▶ _THE PROBLEM_
Extract every line from the records below that contains the word "lgstatic".

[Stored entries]
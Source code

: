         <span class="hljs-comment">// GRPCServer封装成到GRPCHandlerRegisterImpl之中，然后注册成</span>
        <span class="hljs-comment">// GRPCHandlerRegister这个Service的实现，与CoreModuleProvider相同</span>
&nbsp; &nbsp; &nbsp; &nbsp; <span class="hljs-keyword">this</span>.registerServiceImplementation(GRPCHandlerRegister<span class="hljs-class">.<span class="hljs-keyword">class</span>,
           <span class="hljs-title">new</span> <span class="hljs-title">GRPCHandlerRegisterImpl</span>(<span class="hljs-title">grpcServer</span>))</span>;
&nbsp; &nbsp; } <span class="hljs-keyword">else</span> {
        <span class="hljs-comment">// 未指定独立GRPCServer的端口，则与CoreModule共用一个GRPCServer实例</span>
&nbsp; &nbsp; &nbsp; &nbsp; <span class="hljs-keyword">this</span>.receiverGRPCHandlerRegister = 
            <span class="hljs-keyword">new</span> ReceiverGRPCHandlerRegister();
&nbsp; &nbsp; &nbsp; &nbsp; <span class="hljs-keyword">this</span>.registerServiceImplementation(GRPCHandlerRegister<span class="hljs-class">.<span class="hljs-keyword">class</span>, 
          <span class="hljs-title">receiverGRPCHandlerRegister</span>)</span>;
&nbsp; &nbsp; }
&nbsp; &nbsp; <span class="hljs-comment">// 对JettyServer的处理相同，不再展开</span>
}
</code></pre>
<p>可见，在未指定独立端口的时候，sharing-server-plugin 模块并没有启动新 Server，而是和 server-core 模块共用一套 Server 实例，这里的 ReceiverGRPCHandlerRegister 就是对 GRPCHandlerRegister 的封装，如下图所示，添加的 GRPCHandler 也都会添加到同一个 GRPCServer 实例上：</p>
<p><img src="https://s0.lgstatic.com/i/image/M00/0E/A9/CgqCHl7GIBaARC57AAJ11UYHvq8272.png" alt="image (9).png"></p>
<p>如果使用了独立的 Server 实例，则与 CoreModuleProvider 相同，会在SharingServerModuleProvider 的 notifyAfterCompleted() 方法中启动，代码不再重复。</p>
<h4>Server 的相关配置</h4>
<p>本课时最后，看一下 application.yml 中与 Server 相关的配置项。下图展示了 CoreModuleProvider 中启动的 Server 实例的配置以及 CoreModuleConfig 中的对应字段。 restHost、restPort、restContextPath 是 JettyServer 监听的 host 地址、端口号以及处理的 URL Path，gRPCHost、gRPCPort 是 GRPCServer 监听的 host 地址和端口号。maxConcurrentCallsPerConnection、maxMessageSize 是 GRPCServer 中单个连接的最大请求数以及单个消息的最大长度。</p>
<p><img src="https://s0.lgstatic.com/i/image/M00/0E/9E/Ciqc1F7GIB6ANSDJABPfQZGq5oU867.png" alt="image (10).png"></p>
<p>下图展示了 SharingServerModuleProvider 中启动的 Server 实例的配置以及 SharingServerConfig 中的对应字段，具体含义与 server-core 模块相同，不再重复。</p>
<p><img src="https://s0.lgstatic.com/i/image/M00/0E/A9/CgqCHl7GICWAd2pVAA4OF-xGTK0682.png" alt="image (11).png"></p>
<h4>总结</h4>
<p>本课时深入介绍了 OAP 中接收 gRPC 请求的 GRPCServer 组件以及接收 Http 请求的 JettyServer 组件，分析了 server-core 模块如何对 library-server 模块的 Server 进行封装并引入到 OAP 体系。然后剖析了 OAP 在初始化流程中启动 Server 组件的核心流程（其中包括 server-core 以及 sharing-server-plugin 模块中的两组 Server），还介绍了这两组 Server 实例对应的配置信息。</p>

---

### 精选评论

▶ _ANSWER TO THIS PROBLEM_
<p><img src="https://s0.lgstatic.com/i/image/M00/0E/A9/CgqCHl7GIBaARC57AAJ11UYHvq8272.png" alt="image (9).png"></p>
<p><img src="https://s0.lgstatic.com/i/image/M00/0E/9E/Ciqc1F7GIB6ANSDJABPfQZGq5oU867.png" alt="image (10).png"></p>
<p><img src="https://s0.lgstatic.com/i/image/M00/0E/A9/CgqCHl7GICWAd2pVAA4OF-xGTK0682.png" alt="image (11).png"></p>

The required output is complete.